Saved entries:
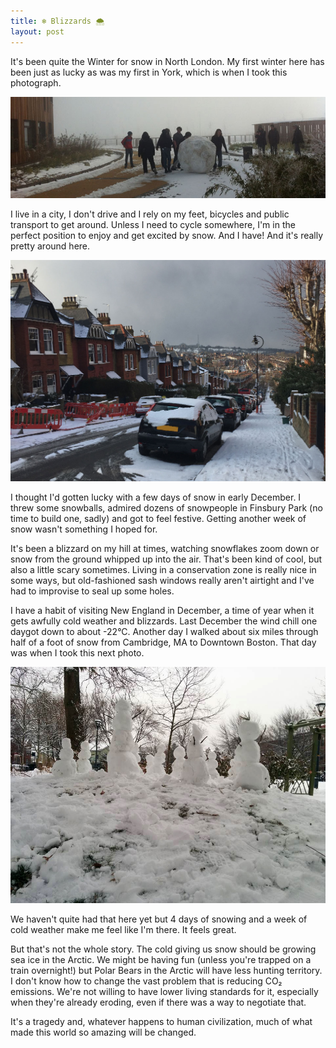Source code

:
 ```yaml
---
title: ❄ Blizzards 🌨
layout: post
---
```


It's been quite the Winter for snow in North London. My first winter here has been just as lucky as
was my first in York, which is when I took this photograph.

<!--more-->

<img src="/assets/uoy-cse-snowman.jpg" width="600" alt="The base of a very large snowman being rolled into place outside University of York's Computer Science building">

I live in a city, I don't drive and I rely on my feet, bicycles and public transport to get around.
Unless I need to cycle somewhere, I'm in the perfect position to enjoy and get excited by snow. And
I have! And it's really pretty around here.

<a href="/assets/stroud-green-crouch-end-snow.jpg"><img src="/assets/stroud-green-crouch-end-snow-small.jpg" width="600" alt="A snow-covered vista from Stroud Green over Crouch End towards Alexandra Palace"></a>

I thought I'd gotten lucky with a few days of snow in early December. I threw some snowballs,
admired dozens of snowpeople in Finsbury Park (no time to build one, sadly) and got to feel festive.
Getting another week of snow wasn't something I hoped for.

It's been a blizzard on my hill at times, watching snowflakes zoom down or snow from the ground
whipped up into the air. That's been kind of cool, but also a little scary sometimes. Living in a
conservation zone is really nice in some ways, but old-fashioned sash windows really aren't airtight
and I've had to improvise to seal up some holes.

I have a habit of visiting New England in December, a time of year when it gets awfully cold
weather and blizzards. Last December the wind chill one daygot down to about -22°C. Another day
I walked about six miles through half of a foot of snow from Cambridge, MA to Downtown Boston. That
day was when I took this next photo.

<img src="/assets/cambridge-snowpeople.jpg" width="600" alt="A group of small snowpeople in Cambridge, MA last year">

We haven't quite had that here yet but 4 days of snowing and a week of cold weather make me feel
like I'm there. It feels great.

But that's not the whole story. The cold giving us snow should be growing sea ice in the Arctic. We
might be having fun (unless you're trapped on a train overnight!) but Polar Bears in the Arctic will
have less hunting territory. I don't know how to change the vast problem that is reducing CO₂
emissions. We're not willing to have lower living standards for it, especially when they're already
eroding, even if there was a way to negotiate that.

It's a tragedy and, whatever happens to human civilization, much of what made this world so amazing
will be changed.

TASK DIRECTIONS:
Using the entries above, give again each line from the one containing "We haven't quite" through the last line, exactly and only those.

SOLUTION TO THIS PROBLEM:
We haven't quite had that here yet but 4 days of snowing and a week of cold weather make me feel
like I'm there. It feels great.

But that's not the whole story. The cold giving us snow should be growing sea ice in the Arctic. We
might be having fun (unless you're trapped on a train overnight!) but Polar Bears in the Arctic will
have less hunting territory. I don't know how to change the vast problem that is reducing CO₂
emissions. We're not willing to have lower living standards for it, especially when they're already
eroding, even if there was a way to negotiate that.

It's a tragedy and, whatever happens to human civilization, much of what made this world so amazing
will be changed.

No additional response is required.